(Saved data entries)
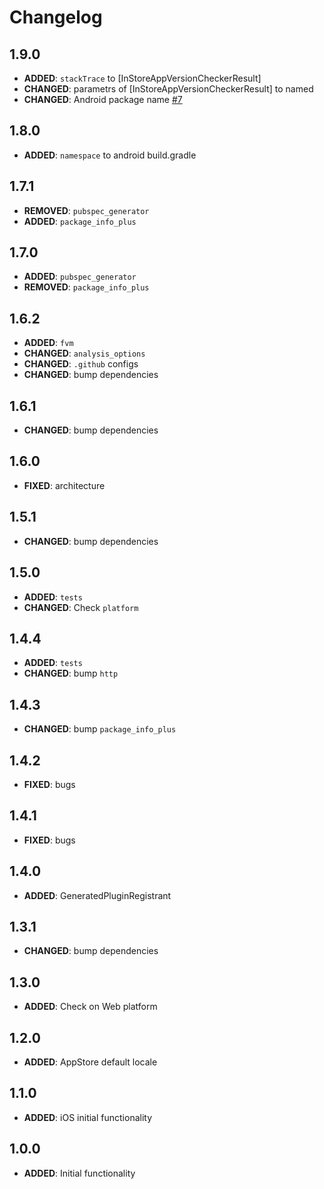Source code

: # Changelog

## 1.9.0
- **ADDED**: `stackTrace` to [InStoreAppVersionCheckerResult]
- **CHANGED**: parametrs of [InStoreAppVersionCheckerResult] to named
- **CHANGED**: Android package name [#7](https://github.com/ziqq/flutter_in_store_app_version_checker/issues/7)


## 1.8.0
- **ADDED**: `namespace` to android build.gradle


## 1.7.1
- **REMOVED**: `pubspec_generator`
- **ADDED**: `package_info_plus`


## 1.7.0
- **ADDED**: `pubspec_generator`
- **REMOVED**: `package_info_plus`


## 1.6.2
- **ADDED**: `fvm`
- **CHANGED**: `analysis_options`
- **CHANGED**: `.github` configs
- **CHANGED**: bump dependencies


## 1.6.1
- **CHANGED**: bump dependencies


## 1.6.0
- **FIXED**: architecture


## 1.5.1
- **CHANGED**: bump dependencies


## 1.5.0
- **ADDED**: `tests`
- **CHANGED**: Check `platform`


## 1.4.4
- **ADDED**: `tests`
- **CHANGED**: bump `http`


## 1.4.3
 - **CHANGED**: bump `package_info_plus`


## 1.4.2
- **FIXED**: bugs


## 1.4.1
- **FIXED**: bugs


## 1.4.0
- **ADDED**: GeneratedPluginRegistrant


## 1.3.1
- **CHANGED**: bump dependencies


## 1.3.0
- **ADDED**: Check on Web platform


## 1.2.0
- **ADDED**: AppStore default locale


## 1.1.0
- **ADDED**: iOS initial functionality


## 1.0.0
- **ADDED**: Initial functionality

| WHAT THE TASK REQUIRES |
Give the data again exactly, image-free.

| EXERCISE RESULT |
Source code

: # Changelog

## 1.9.0
- **ADDED**: `stackTrace` to [InStoreAppVersionCheckerResult]
- **CHANGED**: parametrs of [InStoreAppVersionCheckerResult] to named
- **CHANGED**: Android package name [#7](https://github.com/ziqq/flutter_in_store_app_version_checker/issues/7)


## 1.8.0
- **ADDED**: `namespace` to android build.gradle


## 1.7.1
- **REMOVED**: `pubspec_generator`
- **ADDED**: `package_info_plus`


## 1.7.0
- **ADDED**: `pubspec_generator`
- **REMOVED**: `package_info_plus`


## 1.6.2
- **ADDED**: `fvm`
- **CHANGED**: `analysis_options`
- **CHANGED**: `.github` configs
- **CHANGED**: bump dependencies


## 1.6.1
- **CHANGED**: bump dependencies


## 1.6.0
- **FIXED**: architecture


## 1.5.1
- **CHANGED**: bump dependencies


## 1.5.0
- **ADDED**: `tests`
- **CHANGED**: Check `platform`


## 1.4.4
- **ADDED**: `tests`
- **CHANGED**: bump `http`


## 1.4.3
 - **CHANGED**: bump `package_info_plus`


## 1.4.2
- **FIXED**: bugs


## 1.4.1
- **FIXED**: bugs


## 1.4.0
- **ADDED**: GeneratedPluginRegistrant


## 1.3.1
- **CHANGED**: bump dependencies


## 1.3.0
- **ADDED**: Check on Web platform


## 1.2.0
- **ADDED**: AppStore default locale


## 1.1.0
- **ADDED**: iOS initial functionality


## 1.0.0
- **ADDED**: Initial functionality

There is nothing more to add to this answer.